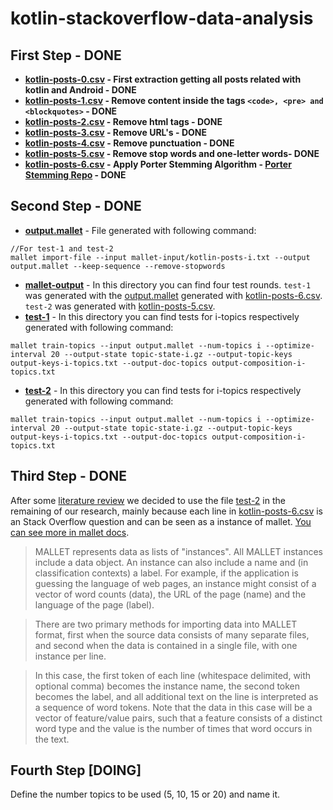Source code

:# kotlin-stackoverflow-data-analysis

## First Step - DONE
- **[kotlin-posts-0.csv](/kotlin-posts-0.csv) - First extraction getting all posts related with kotlin and Android - DONE**
- **[kotlin-posts-1.csv](/kotlin-posts-1.csv) - Remove content inside the tags ```<code>, <pre> and <blockquotes>``` - DONE**
- **[kotlin-posts-2.csv](/kotlin-posts-2.csv) - Remove html tags - DONE**
- **[kotlin-posts-3.csv](/kotlin-posts-3.csv) - Remove URL's - DONE**
- **[kotlin-posts-4.csv](/kotlin-posts-4.csv) - Remove punctuation - DONE**
- **[kotlin-posts-5.csv](/kotlin-posts-5.csv) - Remove stop words and one-letter words- DONE**
- **[kotlin-posts-6.csv](/kotlin-posts-6.csv) - Apply Porter Stemming Algorithm - [Porter Stemming Repo](https://github.com/victorlaerte/java-porter-stemming) - DONE**

## Second Step - DONE
- **[output.mallet](/output.mallet)** - File generated with following command: 
```
//For test-1 and test-2
mallet import-file --input mallet-input/kotlin-posts-i.txt --output output.mallet --keep-sequence --remove-stopwords
```
- **[mallet-output](/mallet-output)** - In this directory you can find four test rounds. ```test-1``` was generated with the [output.mallet](/output.mallet) generated with [kotlin-posts-6.csv](/kotlin-posts-6.csv). ```test-2``` was generated with [kotlin-posts-5.csv](/kotlin-posts-5.csv).
- **[test-1](/mallet-output/test-1)** - In this directory you can find tests for i-topics respectively generated with following command:
```
mallet train-topics --input output.mallet --num-topics i --optimize-interval 20 --output-state topic-state-i.gz --output-topic-keys output-keys-i-topics.txt --output-doc-topics output-composition-i-topics.txt
```
- **[test-2](/mallet-output/test-2)** - In this directory you can find tests for i-topics respectively generated with following command:
```
mallet train-topics --input output.mallet --num-topics i --optimize-interval 20 --output-state topic-state-i.gz --output-topic-keys output-keys-i-topics.txt --output-doc-topics output-composition-i-topics.txt
```

## Third Step - DONE

After some [literature review](/documents/SteyversGriffithsLSABookFormatted.pdf) we decided to use the file [test-2](/mallet-output/test-2) in the remaining of our research, mainly because each line in [kotlin-posts-6.csv](/kotlin-posts-6.csv) is an Stack Overflow question and can be seen as a instance of mallet. [You can see more in mallet docs](http://mallet.cs.umass.edu/import.php).

> MALLET represents data as lists of "instances". All MALLET instances include a data object. An instance can also include a name and (in classification contexts) a label. For example, if the application is guessing the language of web pages, an instance might consist of a vector of word counts (data), the URL of the page (name) and the language of the page (label).

> There are two primary methods for importing data into MALLET format, first when the source data consists of many separate files, and second when the data is contained in a single file, with one instance per line.

> In this case, the first token of each line (whitespace delimited, with optional comma) becomes the instance name, the second token becomes the label, and all additional text on the line is interpreted as a sequence of word tokens. Note that the data in this case will be a vector of feature/value pairs, such that a feature consists of a distinct word type and the value is the number of times that word occurs in the text.

## Fourth Step [DOING]

Define the number topics to be used (5, 10, 15 or 20) and name it.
◇ ◇ ◇
## [What the task asks]
Of all the entries above, how many lines contain the string "vector"? Answer with the number only.

## [Solution to this task]
2